## [PROBLEM REQUIREMENTS]
In the records that follow, the lines from the one containing "- Next search" to the one containing "# Running The App", inclusive, are to be given again exactly.

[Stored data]
========================================

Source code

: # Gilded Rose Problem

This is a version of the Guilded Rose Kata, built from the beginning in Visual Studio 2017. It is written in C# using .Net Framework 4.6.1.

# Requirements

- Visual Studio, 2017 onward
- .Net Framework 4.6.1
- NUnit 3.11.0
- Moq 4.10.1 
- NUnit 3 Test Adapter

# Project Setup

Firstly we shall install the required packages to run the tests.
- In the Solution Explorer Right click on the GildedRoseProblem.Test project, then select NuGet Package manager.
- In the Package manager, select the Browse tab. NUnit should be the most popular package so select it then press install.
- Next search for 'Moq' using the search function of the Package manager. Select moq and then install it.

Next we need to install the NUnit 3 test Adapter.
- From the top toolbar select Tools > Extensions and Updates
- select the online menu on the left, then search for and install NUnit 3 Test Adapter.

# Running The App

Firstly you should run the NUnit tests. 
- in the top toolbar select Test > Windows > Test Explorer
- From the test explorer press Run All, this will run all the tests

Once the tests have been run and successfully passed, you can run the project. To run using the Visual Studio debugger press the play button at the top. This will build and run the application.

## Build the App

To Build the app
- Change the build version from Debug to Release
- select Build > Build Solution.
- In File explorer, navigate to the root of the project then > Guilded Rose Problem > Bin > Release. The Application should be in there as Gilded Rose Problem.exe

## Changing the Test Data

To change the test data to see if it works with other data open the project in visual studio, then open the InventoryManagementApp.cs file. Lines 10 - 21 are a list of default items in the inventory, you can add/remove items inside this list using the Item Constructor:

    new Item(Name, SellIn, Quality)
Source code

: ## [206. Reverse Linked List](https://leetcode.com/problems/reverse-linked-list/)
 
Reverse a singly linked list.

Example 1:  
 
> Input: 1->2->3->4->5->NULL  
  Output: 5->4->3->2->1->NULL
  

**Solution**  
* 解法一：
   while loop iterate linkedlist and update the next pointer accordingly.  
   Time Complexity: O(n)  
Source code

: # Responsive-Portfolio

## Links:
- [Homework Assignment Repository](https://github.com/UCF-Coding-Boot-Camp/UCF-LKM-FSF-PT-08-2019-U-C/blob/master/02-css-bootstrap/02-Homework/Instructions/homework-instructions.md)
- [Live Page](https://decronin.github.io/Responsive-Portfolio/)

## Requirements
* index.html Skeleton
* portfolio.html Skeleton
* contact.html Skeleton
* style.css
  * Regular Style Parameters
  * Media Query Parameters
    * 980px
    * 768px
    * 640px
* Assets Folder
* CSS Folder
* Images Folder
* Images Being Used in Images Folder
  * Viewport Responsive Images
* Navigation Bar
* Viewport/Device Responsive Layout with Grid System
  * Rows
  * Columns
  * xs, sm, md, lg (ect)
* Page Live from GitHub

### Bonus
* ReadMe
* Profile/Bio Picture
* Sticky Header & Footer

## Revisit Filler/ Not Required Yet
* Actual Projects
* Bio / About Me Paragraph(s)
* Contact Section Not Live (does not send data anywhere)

========================================

## [SOLUTION FOR THIS PROBLEM]
- Next search for 'Moq' using the search function of the Package manager. Select moq and then install it.

Next we need to install the NUnit 3 test Adapter.
- From the top toolbar select Tools > Extensions and Updates
- select the online menu on the left, then search for and install NUnit 3 Test Adapter.

# Running The App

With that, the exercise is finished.